Daarom is het voorbereidingsbesluit als een beschikking in de
zin van de Wet AROB aan te merken. Nu reclamante door het
voorbereidingsbesluit geacht kan worden rechtstreeks in haar
belangen te zijn geschaad en het bezwaarschrift binnen de
gestelde termijn is ingediend, is reclamante in haar bezwaar
schrift ontvankelijk.
Ten aanzien van de inhoudelijke bezwaren, heeft de commissie
het volgende overwogen.
Aangezien het ontwerp van de woning van de heer Andringa geen
extra uitbouw toelaat, is gezocht naar een vrijstaande
situering van de garage/berging. Daarbij is zoveel mogelijk
rekening gehouden met de kenmerkende vorm van de woning en de
belangen van de buren. Overleg met de buren heeft niet geleid
tot overeenstemming, maar de garage/berging is juist zo dicht
mogelijk bij de woning geplaatst, omdat de buren daaraan dan de
voorkeur gaven.
De commissie heeft uit de stukken en de hoorzitting moeten
constateren dat zowel uit stedebouwkundig opzicht, maar ook uit
praktisch oogpunt een plaats achter de woning van de heer
Andringa niet tot de mogelijkheden behoort. Ook een uitbreiding
van de bestaande uitbouw is niet een reële mogelijkheid.
Plaatsing van een nieuwe garage/berging kan dus alleen aan de
straatkant van het perceel. Dat is ook in overeenstemming met
de concept-planvoorschriften voor dit gebied.
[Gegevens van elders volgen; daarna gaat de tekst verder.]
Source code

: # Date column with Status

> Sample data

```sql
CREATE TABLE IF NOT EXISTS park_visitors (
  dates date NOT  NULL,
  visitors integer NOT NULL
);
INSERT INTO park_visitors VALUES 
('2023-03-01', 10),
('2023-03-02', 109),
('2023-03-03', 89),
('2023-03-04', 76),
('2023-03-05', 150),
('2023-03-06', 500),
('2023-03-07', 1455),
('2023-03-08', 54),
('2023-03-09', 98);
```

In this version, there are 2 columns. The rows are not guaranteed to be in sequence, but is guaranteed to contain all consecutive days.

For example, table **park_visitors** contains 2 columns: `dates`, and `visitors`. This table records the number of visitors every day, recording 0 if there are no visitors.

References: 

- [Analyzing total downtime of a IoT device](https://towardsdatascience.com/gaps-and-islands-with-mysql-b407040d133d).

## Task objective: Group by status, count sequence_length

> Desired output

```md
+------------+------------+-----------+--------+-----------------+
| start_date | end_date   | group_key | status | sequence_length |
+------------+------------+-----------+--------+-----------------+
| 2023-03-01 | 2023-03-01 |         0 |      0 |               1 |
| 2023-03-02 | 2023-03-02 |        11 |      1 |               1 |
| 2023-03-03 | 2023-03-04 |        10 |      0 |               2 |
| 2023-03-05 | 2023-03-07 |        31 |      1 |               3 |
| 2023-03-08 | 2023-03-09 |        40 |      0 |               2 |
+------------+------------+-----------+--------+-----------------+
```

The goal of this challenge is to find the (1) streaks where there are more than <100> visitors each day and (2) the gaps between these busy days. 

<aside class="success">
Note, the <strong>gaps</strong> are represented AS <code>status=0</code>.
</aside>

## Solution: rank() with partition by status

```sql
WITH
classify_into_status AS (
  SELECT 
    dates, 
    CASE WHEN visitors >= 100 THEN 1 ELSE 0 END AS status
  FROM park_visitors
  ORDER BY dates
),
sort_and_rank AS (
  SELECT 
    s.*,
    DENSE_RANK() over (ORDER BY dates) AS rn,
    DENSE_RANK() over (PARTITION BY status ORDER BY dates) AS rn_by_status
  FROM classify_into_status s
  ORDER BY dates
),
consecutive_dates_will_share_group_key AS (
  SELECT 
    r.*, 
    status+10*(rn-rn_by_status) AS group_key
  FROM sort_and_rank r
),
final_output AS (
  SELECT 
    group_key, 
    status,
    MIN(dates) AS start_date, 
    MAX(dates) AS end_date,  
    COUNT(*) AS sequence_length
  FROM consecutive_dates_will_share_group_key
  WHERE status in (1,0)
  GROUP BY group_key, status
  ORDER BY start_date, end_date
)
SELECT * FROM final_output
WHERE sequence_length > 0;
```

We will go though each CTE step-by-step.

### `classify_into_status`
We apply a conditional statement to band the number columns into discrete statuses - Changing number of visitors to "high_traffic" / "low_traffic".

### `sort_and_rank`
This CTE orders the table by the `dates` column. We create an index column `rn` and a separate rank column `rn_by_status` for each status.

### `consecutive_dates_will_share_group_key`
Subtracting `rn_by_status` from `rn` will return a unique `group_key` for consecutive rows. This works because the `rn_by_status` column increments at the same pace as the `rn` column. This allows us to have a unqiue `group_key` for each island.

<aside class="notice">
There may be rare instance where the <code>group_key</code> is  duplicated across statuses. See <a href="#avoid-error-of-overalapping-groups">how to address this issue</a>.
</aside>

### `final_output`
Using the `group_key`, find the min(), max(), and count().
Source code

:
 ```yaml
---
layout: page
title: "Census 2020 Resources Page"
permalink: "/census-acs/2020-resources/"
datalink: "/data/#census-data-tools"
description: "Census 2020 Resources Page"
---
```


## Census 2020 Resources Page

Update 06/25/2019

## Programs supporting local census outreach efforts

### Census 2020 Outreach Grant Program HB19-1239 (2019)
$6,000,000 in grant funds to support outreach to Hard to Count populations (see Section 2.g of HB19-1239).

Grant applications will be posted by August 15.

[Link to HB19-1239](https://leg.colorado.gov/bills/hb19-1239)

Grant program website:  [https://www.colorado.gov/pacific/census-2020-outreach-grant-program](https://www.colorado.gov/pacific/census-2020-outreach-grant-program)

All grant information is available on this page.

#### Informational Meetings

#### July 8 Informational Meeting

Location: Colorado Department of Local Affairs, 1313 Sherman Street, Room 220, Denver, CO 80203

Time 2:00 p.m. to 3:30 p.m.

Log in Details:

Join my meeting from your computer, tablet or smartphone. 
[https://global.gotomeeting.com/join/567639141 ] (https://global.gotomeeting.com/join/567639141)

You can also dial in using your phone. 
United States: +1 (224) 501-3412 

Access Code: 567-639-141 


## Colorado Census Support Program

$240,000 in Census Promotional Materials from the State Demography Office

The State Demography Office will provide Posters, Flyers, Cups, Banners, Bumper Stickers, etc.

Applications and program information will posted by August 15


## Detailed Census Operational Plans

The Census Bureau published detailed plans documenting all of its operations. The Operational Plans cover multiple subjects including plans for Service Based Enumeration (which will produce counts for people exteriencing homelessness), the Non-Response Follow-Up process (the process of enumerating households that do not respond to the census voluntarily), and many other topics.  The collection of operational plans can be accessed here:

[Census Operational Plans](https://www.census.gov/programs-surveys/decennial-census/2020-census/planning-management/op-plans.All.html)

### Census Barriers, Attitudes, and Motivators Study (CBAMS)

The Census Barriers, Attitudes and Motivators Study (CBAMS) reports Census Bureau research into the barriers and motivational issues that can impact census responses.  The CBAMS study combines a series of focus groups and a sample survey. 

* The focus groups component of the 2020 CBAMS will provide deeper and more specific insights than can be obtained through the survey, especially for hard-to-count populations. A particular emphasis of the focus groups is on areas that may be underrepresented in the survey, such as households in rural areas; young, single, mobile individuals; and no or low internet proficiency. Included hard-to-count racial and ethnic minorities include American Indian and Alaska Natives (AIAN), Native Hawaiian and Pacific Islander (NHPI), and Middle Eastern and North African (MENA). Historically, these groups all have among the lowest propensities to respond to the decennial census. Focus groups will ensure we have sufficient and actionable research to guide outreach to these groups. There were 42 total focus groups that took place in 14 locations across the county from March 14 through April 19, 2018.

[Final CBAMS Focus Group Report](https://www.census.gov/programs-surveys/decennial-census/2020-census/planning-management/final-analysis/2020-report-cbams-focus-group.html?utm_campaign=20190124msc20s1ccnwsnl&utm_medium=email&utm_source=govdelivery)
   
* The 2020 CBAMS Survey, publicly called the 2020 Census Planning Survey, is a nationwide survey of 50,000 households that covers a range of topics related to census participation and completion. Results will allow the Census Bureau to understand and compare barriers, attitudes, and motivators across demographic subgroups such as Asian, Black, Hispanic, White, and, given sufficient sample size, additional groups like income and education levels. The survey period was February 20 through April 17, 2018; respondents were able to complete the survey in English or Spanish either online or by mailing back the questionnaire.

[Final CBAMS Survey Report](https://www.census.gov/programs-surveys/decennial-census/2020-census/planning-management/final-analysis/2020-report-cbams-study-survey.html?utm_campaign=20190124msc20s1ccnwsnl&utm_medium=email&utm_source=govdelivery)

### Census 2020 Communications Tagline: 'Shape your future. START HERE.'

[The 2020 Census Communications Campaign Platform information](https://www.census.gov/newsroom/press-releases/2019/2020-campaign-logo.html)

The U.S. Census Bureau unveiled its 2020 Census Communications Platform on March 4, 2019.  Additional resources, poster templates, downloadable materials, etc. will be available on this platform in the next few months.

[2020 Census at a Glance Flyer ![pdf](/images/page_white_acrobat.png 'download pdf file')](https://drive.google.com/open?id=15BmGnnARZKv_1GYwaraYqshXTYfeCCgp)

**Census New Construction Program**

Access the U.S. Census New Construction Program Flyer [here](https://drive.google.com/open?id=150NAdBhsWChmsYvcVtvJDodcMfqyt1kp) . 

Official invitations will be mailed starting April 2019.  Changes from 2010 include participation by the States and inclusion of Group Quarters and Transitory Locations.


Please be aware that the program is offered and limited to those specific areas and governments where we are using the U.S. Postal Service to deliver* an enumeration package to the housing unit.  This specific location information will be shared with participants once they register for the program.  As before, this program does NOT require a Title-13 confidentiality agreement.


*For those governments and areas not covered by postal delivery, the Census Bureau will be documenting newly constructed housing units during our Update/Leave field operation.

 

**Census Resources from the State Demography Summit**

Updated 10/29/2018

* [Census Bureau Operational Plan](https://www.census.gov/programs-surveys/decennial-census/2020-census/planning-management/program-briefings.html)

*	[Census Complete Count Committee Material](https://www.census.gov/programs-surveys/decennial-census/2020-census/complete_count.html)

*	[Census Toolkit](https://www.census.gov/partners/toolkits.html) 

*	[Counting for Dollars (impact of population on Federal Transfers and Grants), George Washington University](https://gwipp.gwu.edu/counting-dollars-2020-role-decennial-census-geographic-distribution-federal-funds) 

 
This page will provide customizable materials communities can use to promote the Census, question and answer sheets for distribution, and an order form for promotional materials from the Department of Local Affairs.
Ook de afmetingen
van de garage zijn in overeenstemming met de concept
voorschriften en huidige maatstaven.
De commissie heeft voorts geconstateerd dat er weliswaar sprake
is van enige beperking van het uitzicht van de familie
Spiekhout, maar dat dit niet het belangrijkste uitzicht vanuit
de woning betreft, want die is aan de zuidzijde.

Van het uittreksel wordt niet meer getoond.